You're reading: Arbuzov: Talks with IMF on loans have nothing to do with talks with Russia on gas price

Ukrainian First Deputy Prime Minister Serhiy Arbuzov has said he sees no direct link between Ukraine's talks with the International Monetary Fund (IMF) and its talks with Russia regarding the price of natural gas. 

“There is no direct link between the work with the IMF in our country and the work [with Russia] in terms of the gas price,” he said at a press conference in Kyiv on Tuesday, March 19.

Arbuzov also said that Ukraine was in talks on a new program with the IMF.

“Today, we are talking about $15 billion. It is no different from previous ones. There’s not much difference between them for me. We are holding negotiations in the same way as we started negotiations under the last program,” he said.

The IMF mission last worked in Ukraine in the first half of February 2013 and also discussed the possibility of disbursing a new stand-by loan to the country. According to Arbuzov, Kyiv expects to receive SDR 10 billion from the fund, which will help it facilitate payments on previous loans from the IMF, the size of which is about $6 billion this year alone.

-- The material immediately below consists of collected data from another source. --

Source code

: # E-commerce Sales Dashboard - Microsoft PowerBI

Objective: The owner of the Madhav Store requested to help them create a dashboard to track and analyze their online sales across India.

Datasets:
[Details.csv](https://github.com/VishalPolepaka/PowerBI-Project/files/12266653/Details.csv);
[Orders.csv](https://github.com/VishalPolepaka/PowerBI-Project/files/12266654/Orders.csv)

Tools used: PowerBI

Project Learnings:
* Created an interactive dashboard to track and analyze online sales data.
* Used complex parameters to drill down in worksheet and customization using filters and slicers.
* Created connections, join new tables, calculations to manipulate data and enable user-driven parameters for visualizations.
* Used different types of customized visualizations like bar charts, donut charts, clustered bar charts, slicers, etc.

The previous Ukraine-IMF SBA, also worth SDR 10 billion, was formally terminated in December 2012. It was opened late in July 2010, but the country succeeded in getting two tranches worth a total of SDR 2.25 billion ($3.4 billion). The program was frozen at the stage of the second review in the spring of 2011. For a year and a half, Ukraine had been unsuccessfully trying to persuade the IMF to drop its objections to the government’s subsidizing natural gas tariffs for households until the completion of its gas talks with Russia, but failed.